Today I discovered that the corner outside Peels is one such place--a place where everyone seems to be just a little too good looking--where everyone knows each other and wears expensive retro sunglasses and Native-American-inspired-caftans. It's the sort of corner populated by people who seem to ooze too-cool-for-school.

 

And here's the thing, as I get older, I have less and less patience for just those sort of people. Because the hipster thing has happened. Am I the only one who's ready to see what happens when hipster grows up?
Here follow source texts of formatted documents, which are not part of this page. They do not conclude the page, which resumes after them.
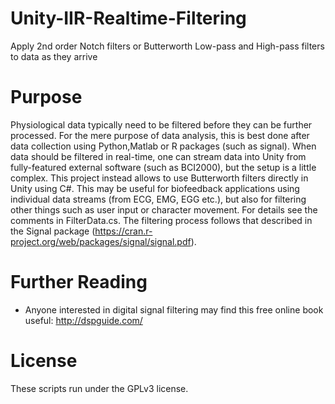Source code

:# Unity-IIR-Realtime-Filtering
Apply 2nd order Notch filters or Butterworth Low-pass and High-pass filters to data as they arrive

# Purpose
Physiological data typically need to be filtered before they can be further processed. For the mere purpose of data analysis, this is best done after data collection using Python,Matlab or R packages (such as signal). When data should be filtered in real-time, one can stream data into Unity from fully-featured external software (such as BCI2000), but the setup is a little complex. This project instead allows to use Butterworth filters directly in Unity using C#. This may be useful for biofeedback applications using individual data streams (from ECG, EMG, EGG etc.), but also for filtering other things such as user input or character movement. For details see the comments in FilterData.cs. The filtering process follows that described in the Signal package (https://cran.r-project.org/web/packages/signal/signal.pdf). 

# Further Reading
* Anyone interested in digital signal filtering may find this free online book useful: http://dspguide.com/

# License
These scripts run under the GPLv3 license.
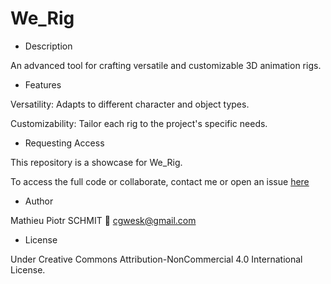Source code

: # We_Rig

- Description

An advanced tool for crafting versatile and customizable 3D animation rigs.

- Features

Versatility: Adapts to different character and object types.

Customizability: Tailor each rig to the project's specific needs.

- Requesting Access

This repository is a showcase for We_Rig.

To access the full code or collaborate, contact me or open an issue [here](https://github.com/wesk-fr/we_rig_showcase/issues/new?assignees=&labels=Access+Request&projects=&template=access_request-md.md&title=Request+for+Collaborator+Access)

- Author

Mathieu Piotr SCHMIT
📧 cgwesk@gmail.com

- License

Under Creative Commons Attribution-NonCommercial 4.0 International License.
An evolution or aging process is in order, no?

 

I guess what I'm trying to say is, I'd take authentic over glamorous any day of the week.

 

I've gotten off topic.

 

This is all to say, that when  Alisha arrived, I grabbed her by the arm and pulled her in the opposite direction.

 

The air had quickly turned from cool to cold and it seemed that every coffee shop we passed was packed--the people looking all cozy and warm (and firmly planted) inside. Which is how we found ourselves in the basement of a coffee shop in Chinatown.

 

I like Alisha because she doesn't have time for the nonsense of "cool" either. Also, she's one of the very smartest people I know (she was home-schooled, so a huge kudos to her parents).

 

In that tiny coffee shop basement we grooved to good music, and sipped lattes, and talked about life's big things. She groaned when I told her how I lacked a certain amount of courage when doing something-that-as-of-yet-will-not-be-discussed-here, and I smiled as she told me about the first time she ever laid eyes on the man she's now married to. And then we talked about faith--faith in a higher power, in ourselves, in the lives we're now living, and in the people we hope to be.

 

And then we wandered--me with the big camera, her with her good eye for street graffiti.

 

I think the very best thing about my very favorite girlfriends here in New York is that when we're together we're constantly mistaken for tourists. And we're okay with that. We treat the city like it's an explorer's adventure.

 

No room, nor time for cool. And I wouldn't have it any other way.